Saturday, October 5, 2013

Assess More?

By that headline, I don’t mean more testing. Heaven knows we have enough of that. What I do mean is better assessment through an understanding and application of Andrew Butler's findings on transfer of learning that comes from repeated practice and routine assessment.

Typically we think learning occurs through studying. We believe that testing simply measures what was studied and learned. Yet, in his own research (http://people.duke.edu/~ab259/pubs/Butler(2010).pdf) and a review of other’s research (http://people.duke.edu/~ab259/pubs/Roediger&Butler(2010).pdf) Butler found that repeated practice and feedback promotes better retrieval and transfer of learning.
 
What this means in the classroom is that frequent assessment is a better predictor of long term retention. The closer to the learning that the assessment occurs, the better it sinks in. And, the more assessment, the greater the benefits, even over time. No one is exactly sure how this happens, but it is being explained by considering the neural networks that are made when the brain makes connections between learning and doing.

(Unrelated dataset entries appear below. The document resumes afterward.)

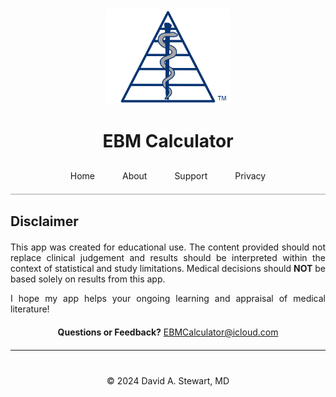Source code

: <div style="text-align: center;">
  <img src="/assets/images/EBM Calculator Logo Any 3x.png" alt="EBM Calculator Logo" width="200">
  <h1>EBM Calculator</h1>
</div>

<div style="text-align: center; margin-top: 20px; border-bottom: 2px solid #ccc; padding-bottom: 10px;">
  <a href="/" style="padding: 10px 20px; text-decoration: none; display: inline-block;">Home</a>
  <a href="/about" style="padding: 10px 20px; text-decoration: none; display: inline-block;">About</a>
  <a href="/support" style="padding: 10px 20px; text-decoration: none; display: inline-block;">Support</a>
  <a href="/privacy-policy" style="padding: 10px 20px; text-decoration: none; display: inline-block;">Privacy</a>
</div>

## Disclaimer
<!-- Wrap the bulk of Markdown content in a container with width 600px and centered -->
<div style="max-width: 600px; margin: 20px auto; text-align: justify;" markdown="1">
  
  This app was created for educational use. The content provided should not replace clinical judgement and results should be interpreted within the context of statistical and study limitations. Medical decisions should **NOT** be based solely on results from this app.

  I hope my app helps your ongoing learning and appraisal of medical literature!
  
</div>

<div style="max-width: 600px; margin: 20px auto; text-align: center;" markdown="1">

  **Questions or Feedback?**
  [EBMCalculator@icloud.com](mailto:EBMCalculator@icloud.com)
  
</div>

---

<div style="text-align: center; margin-top: 40px;">
  &copy; 2024 David A. Stewart, MD
</div>
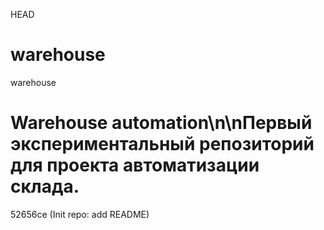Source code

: HEAD
# warehouse
warehouse
# Warehouse automation\n\nПервый экспериментальный репозиторий для проекта автоматизации склада.
52656ce (Init repo: add README)

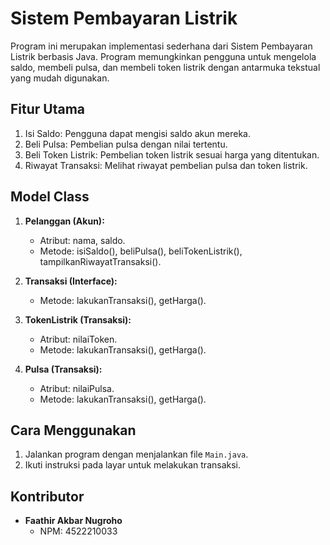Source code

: # Sistem Pembayaran Listrik

Program ini merupakan implementasi sederhana dari Sistem Pembayaran Listrik berbasis Java. Program memungkinkan pengguna untuk mengelola saldo, membeli pulsa, dan membeli token listrik dengan antarmuka tekstual yang mudah digunakan.

## Fitur Utama
1. Isi Saldo: Pengguna dapat mengisi saldo akun mereka.
2. Beli Pulsa: Pembelian pulsa dengan nilai tertentu.
3. Beli Token Listrik: Pembelian token listrik sesuai harga yang ditentukan.
4. Riwayat Transaksi: Melihat riwayat pembelian pulsa dan token listrik.

## Model Class
1. **Pelanggan (Akun):**
   - Atribut: nama, saldo.
   - Metode: isiSaldo(), beliPulsa(), beliTokenListrik(), tampilkanRiwayatTransaksi().

2. **Transaksi (Interface):**
   - Metode: lakukanTransaksi(), getHarga().

3. **TokenListrik (Transaksi):**
   - Atribut: nilaiToken.
   - Metode: lakukanTransaksi(), getHarga().

4. **Pulsa (Transaksi):**
   - Atribut: nilaiPulsa.
   - Metode: lakukanTransaksi(), getHarga().

## Cara Menggunakan
1. Jalankan program dengan menjalankan file `Main.java`.
2. Ikuti instruksi pada layar untuk melakukan transaksi.

## Kontributor
- **Faathir Akbar Nugroho**
  - NPM: 4522210033
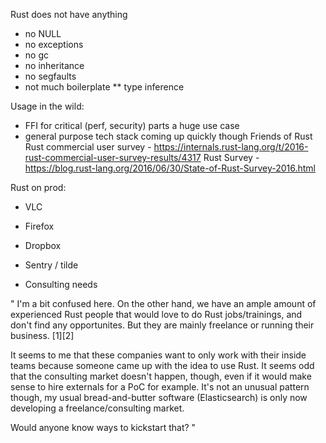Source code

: 
Rust does not have anything

* no NULL
* no exceptions
* no gc
* no inheritance
* no segfaults
* not much boilerplate
** type inference

Usage in the wild:

* FFI for critical (perf, security) parts a huge use case
* general purpose tech stack coming up quickly though
Friends of Rust
Rust commercial user survey - https://internals.rust-lang.org/t/2016-rust-commercial-user-survey-results/4317
Rust Survey - https://blog.rust-lang.org/2016/06/30/State-of-Rust-Survey-2016.html

Rust on prod:
* VLC
* Firefox
* Dropbox
* Sentry / tilde

* Consulting needs

"
I'm a bit confused here. On the other hand, we have an ample amount of experienced Rust people that would love to do Rust jobs/trainings, and don't find any opportunites. But they are mainly freelance or running their business. [1][2]

It seems to me that these companies want to only work with their inside teams because someone came up with the idea to use Rust. It seems odd that the consulting market doesn't happen, though, even if it would make sense to hire externals for a PoC for example. It's not an unusual pattern though, my usual bread-and-butter software (Elasticsearch) is only now developing a freelance/consulting market.

Would anyone know ways to kickstart that?
"

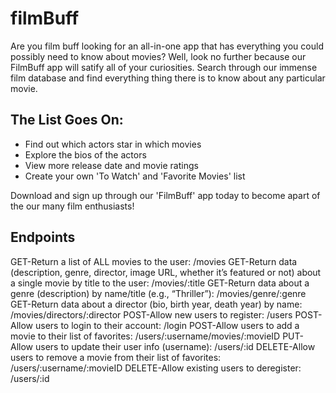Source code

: # filmBuff
Are you film buff looking for an all-in-one app that has everything you could possibly need to know about movies? Well, look no further because our FilmBuff app will satify all of your curiosities.
Search through our immense film database and find everything thing there is to know about any particular movie.

## The List Goes On:
- Find out which actors star in which movies
- Explore the bios of the actors
- View more release date and movie ratings
- Create your own 'To Watch' and 'Favorite Movies' list

Download and sign up through our 'FilmBuff' app today to become apart of the our many film enthusiasts!

## Endpoints

GET-Return a list of ALL movies to the user: /movies
GET-Return data (description, genre, director, image URL, whether it’s featured or not) about a single movie by title to the user: /movies/:title
GET-Return data about a genre (description) by name/title (e.g., “Thriller”): /movies/genre/:genre
GET-Return data about a director (bio, birth year, death year) by name: /movies/directors/:director
POST-Allow new users to register: /users
POST- Allow users to login to their account: /login
POST-Allow users to add a movie to their list of favorites: /users/:username/movies/:movieID
PUT-Allow users to update their user info (username): /users/:id
DELETE-Allow users to remove a movie from their list of favorites: /users/:username/:movieID
DELETE-Allow existing users to deregister: /users/:id
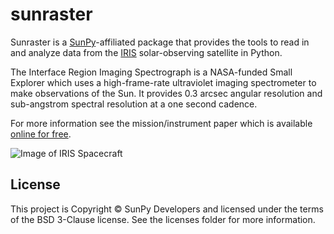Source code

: # sunraster

Sunraster is a [SunPy](http://sunpy.org)-affiliated package that provides the tools to read in and
analyze data from the [IRIS](http://iris.lmsal.com) solar-observing satellite in Python.

The Interface Region Imaging Spectrograph is a NASA-funded Small Explorer which uses a
high-frame-rate ultraviolet imaging spectrometer to make observations of the Sun. It provides
0.3 arcsec angular resolution and sub-angstrom spectral resolution at a one second cadence.

For more information see the mission/instrument paper which is available [online for free](https://www.lmsal.com/iris_science/doc?cmd=dcur&proj_num=IS0196&file_type=pdf).

![Image of IRIS Spacecraft](http://iris.lmsal.com/images/iris_full.jpg)



## License

This project is Copyright © SunPy Developers and licensed under the terms of the BSD 3-Clause license.
See the licenses folder for more information.

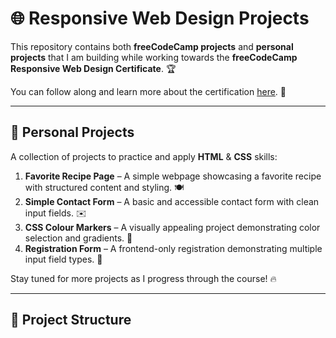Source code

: # 🌐 Responsive Web Design Projects

This repository contains both **freeCodeCamp projects** and **personal projects** that I am building while working towards the **freeCodeCamp Responsive Web Design Certificate**. 🏆

You can follow along and learn more about the certification [here](https://www.freecodecamp.org/learn/2022/responsive-web-design/). 🚀

---

## 📌 Personal Projects

A collection of projects to practice and apply **HTML** & **CSS** skills:

1. **Favorite Recipe Page** – A simple webpage showcasing a favorite recipe with structured content and styling. 🍽️
2. **Simple Contact Form** – A basic and accessible contact form with clean input fields. ✉️
3. **CSS Colour Markers** – A visually appealing project demonstrating color selection and gradients. 🎨
4. **Registration Form** – A frontend-only registration demonstrating multiple input field types. 📝

Stay tuned for more projects as I progress through the course! 🔥

---

## 📂 Project Structure
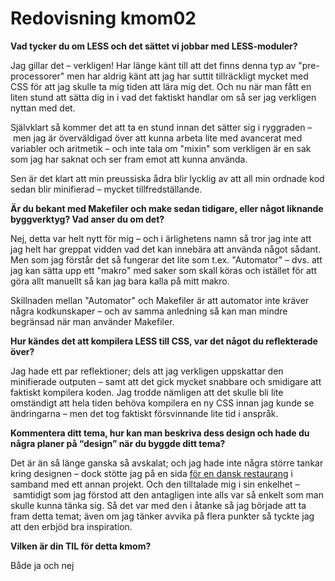 ---
---
Redovisning kmom02
=========================

**Vad tycker du om LESS och det sättet vi jobbar med LESS-moduler?**

Jag gillar det – verkligen! Har länge känt till att det finns denna typ av "pre-processorer" men har aldrig känt att jag har suttit tillräckligt mycket med CSS för att jag skulle ta mig tiden att lära mig det. Och nu när man fått en liten stund att sätta dig in i vad det faktiskt handlar om så ser jag verkligen nyttan med det.

Självklart så kommer det att ta en stund innan det sätter sig i ryggraden – men jag är överväldigad över att kunna arbeta lite med avancerat med variabler och aritmetik – och inte tala om "mixin" som verkligen är en sak som jag har saknat och ser fram emot att kunna använda.

Sen är det klart att min preussiska ådra blir lycklig av att all min ordnade kod sedan blir minifierad – mycket tillfredställande.

**Är du bekant med Makefiler och make sedan tidigare, eller något liknande byggverktyg? Vad anser du om det?**

Nej, detta var helt nytt för mig – och i ärlighetens namn så tror jag inte att jag helt har greppat vidden vad det kan innebära att använda något sådant. Men som jag förstår det så fungerar det lite som t.ex. "Automator" – dvs. att jag kan sätta upp ett "makro" med saker som skall köras och istället för att göra allt manuellt så kan jag bara kalla på mitt makro.

Skillnaden mellan "Automator" och Makefiler är att automator inte kräver några kodkunskaper – och av samma anledning så kan man mindre begränsad när man använder Makefiler.

**Hur kändes det att kompilera LESS till CSS, var det något du reflekterade över?**

Jag hade ett par reflektioner; dels att jag verkligen uppskattar den minifierade outputen – samt att det gick mycket snabbare och smidigare att faktiskt kompilera koden. Jag trodde nämligen att det skulle bli lite omständigt att hela tiden behöva kompilera en ny CSS innan jag kunde se ändringarna – men det tog faktiskt försvinnande lite tid i anspråk.

**Kommentera ditt tema, hur kan man beskriva dess design och hade du några planer på “design” när du byggde ditt tema?**

Det är än så länge ganska så avskalat; och jag hade inte några större tankar kring designen – dock stötte jag på en sida [för en dansk restaurang](https://cofoco.dk/en/restaurants/les-trois-cochons/) i samband med ett annan projekt. Och den tilltalade mig i sin enkelhet – samtidigt som jag förstod att den antagligen inte alls var så enkelt som man skulle kunna tänka sig. Så det var med den i åtanke så jag började att ta fram detta temat; även om jag tänker avvika på flera punkter så tyckte jag att den erbjöd bra inspiration.

**Vilken är din TIL för detta kmom?**

Både ja och nej
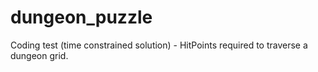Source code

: # dungeon_puzzle
Coding test (time constrained solution) - HitPoints required to traverse a dungeon grid. 

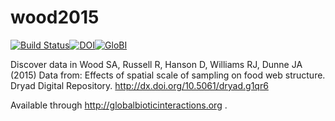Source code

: # wood2015
[![Build Status](https://travis-ci.org/globalbioticinteractions/wood2015.svg)](https://travis-ci.org/globalbioticinteractions/wood2015)[![DOI](https://zenodo.org/badge/55425770.svg)](https://zenodo.org/badge/latestdoi/55425770)[![GloBI](http://api.globalbioticinteractions.org/interaction.svg?accordingTo=globalbioticinteractions/wood2015)](http://globalbioticinteractions.org/?accordingTo=globalbioticinteractions/wood2015)

Discover data in Wood SA, Russell R, Hanson D, Williams RJ, Dunne JA (2015) Data from: Effects of spatial scale of sampling on food web structure. Dryad Digital Repository. http://dx.doi.org/10.5061/dryad.g1qr6

Available through http://globalbioticinteractions.org .
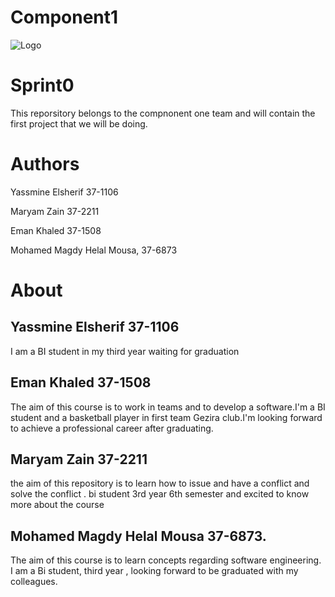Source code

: # Component1

![Logo](http://c1espresso.co.nz/assets/craft_assets/logos/logo_black.png)

# Sprint0


This reporsitory belongs to the compnonent one team and will contain the first project that we will be doing.

# Authors 


Yassmine Elsherif 37-1106


Maryam Zain 37-2211


Eman Khaled 37-1508


Mohamed Magdy Helal Mousa, 37-6873

# About

## Yassmine Elsherif 37-1106
I am a BI student in my third year waiting for graduation 


## Eman Khaled 37-1508 
The aim of this course is to work in teams and to develop a software.I'm a BI student and a basketball player in first team Gezira club.I'm looking forward to achieve a professional career after graduating.


## Maryam Zain 37-2211    
the aim of this repository is to learn how to issue and have a conflict and solve the conflict .
bi student 3rd year 6th semester and excited to know more about the course 


## Mohamed Magdy Helal Mousa 37-6873. 
The aim of this course is to learn concepts regarding software engineering.  I am a Bi student, third year , looking forward to be graduated with my colleagues. 




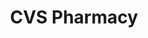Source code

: ---
title: "CVS Pharmacy"
url: /indianapolis/cvs-pharmacy-north-arlington-avenue/
shop: Drogerie
---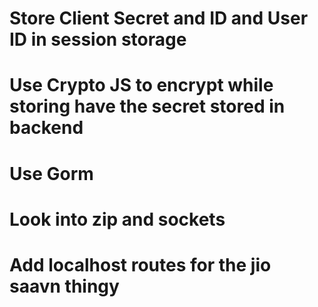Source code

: # Store Client Secret and ID and User ID in session storage

# Use Crypto JS to encrypt while storing have the secret stored in backend

# Use Gorm

# Look into zip and sockets

# Add localhost routes for the jio saavn thingy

What does all this additional assessment look like? We’ll educators for years have been calling it formative assessment. Those brief pauses, reviews and check-ins during learning when students are asked to do something with their learning such as compare it to other things they know, or sort it into categories, or line it up in sequence. Retrieval is the essence of good learning. It’s how today’s learners will use their knowledge and skills in the future. If frequent formative assessment actually deepens students’ knowledge, then let’s do more of it.